Your objective:
Could you write out exactly the lines from the one that contains "The corpus can" through the last line of the listing below, both included and nothing more?

Source data:
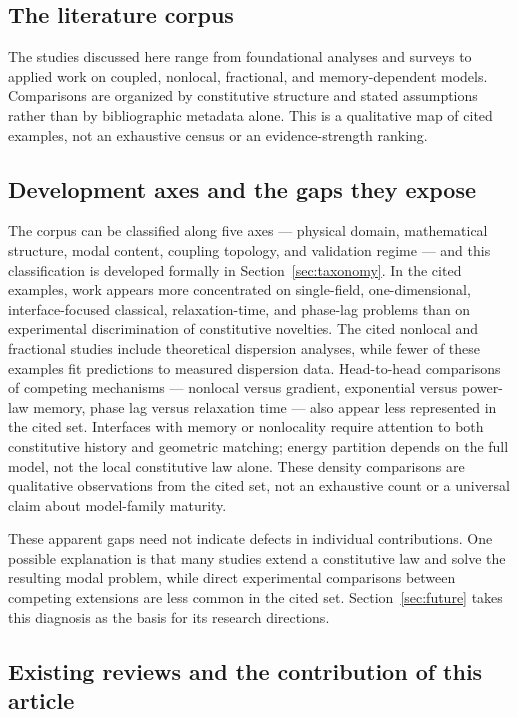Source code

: \subsection{The literature corpus}

The studies discussed here range from foundational analyses and surveys to applied work on coupled, nonlocal, fractional, and memory-dependent models. Comparisons are organized by constitutive structure and stated assumptions rather than by bibliographic metadata alone. This is a qualitative map of cited examples, not an exhaustive census or an evidence-strength ranking.

\subsection{Development axes and the gaps they expose}

The corpus can be classified along five axes --- physical domain, mathematical structure, modal content, coupling topology, and validation regime --- and this classification is developed formally in Section~\ref{sec:taxonomy}. In the cited examples, work appears more concentrated on single-field, one-dimensional, interface-focused classical, relaxation-time, and phase-lag problems than on experimental discrimination of constitutive novelties. The cited nonlocal and fractional studies include theoretical dispersion analyses, while fewer of these examples fit predictions to measured dispersion data. Head-to-head comparisons of competing mechanisms --- nonlocal versus gradient, exponential versus power-law memory, phase lag versus relaxation time --- also appear less represented in the cited set. Interfaces with memory or nonlocality require attention to both constitutive history and geometric matching; energy partition depends on the full model, not the local constitutive law alone. These density comparisons are qualitative observations from the cited set, not an exhaustive count or a universal claim about model-family maturity.

These apparent gaps need not indicate defects in individual contributions. One possible explanation is that many studies extend a constitutive law and solve the resulting modal problem, while direct experimental comparisons between competing extensions are less common in the cited set. Section~\ref{sec:future} takes this diagnosis as the basis for its research directions.

\subsection{Existing reviews and the contribution of this article}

Written solution:
The corpus can be classified along five axes --- physical domain, mathematical structure, modal content, coupling topology, and validation regime --- and this classification is developed formally in Section~\ref{sec:taxonomy}. In the cited examples, work appears more concentrated on single-field, one-dimensional, interface-focused classical, relaxation-time, and phase-lag problems than on experimental discrimination of constitutive novelties. The cited nonlocal and fractional studies include theoretical dispersion analyses, while fewer of these examples fit predictions to measured dispersion data. Head-to-head comparisons of competing mechanisms --- nonlocal versus gradient, exponential versus power-law memory, phase lag versus relaxation time --- also appear less represented in the cited set. Interfaces with memory or nonlocality require attention to both constitutive history and geometric matching; energy partition depends on the full model, not the local constitutive law alone. These density comparisons are qualitative observations from the cited set, not an exhaustive count or a universal claim about model-family maturity.

These apparent gaps need not indicate defects in individual contributions. One possible explanation is that many studies extend a constitutive law and solve the resulting modal problem, while direct experimental comparisons between competing extensions are less common in the cited set. Section~\ref{sec:future} takes this diagnosis as the basis for its research directions.

\subsection{Existing reviews and the contribution of this article}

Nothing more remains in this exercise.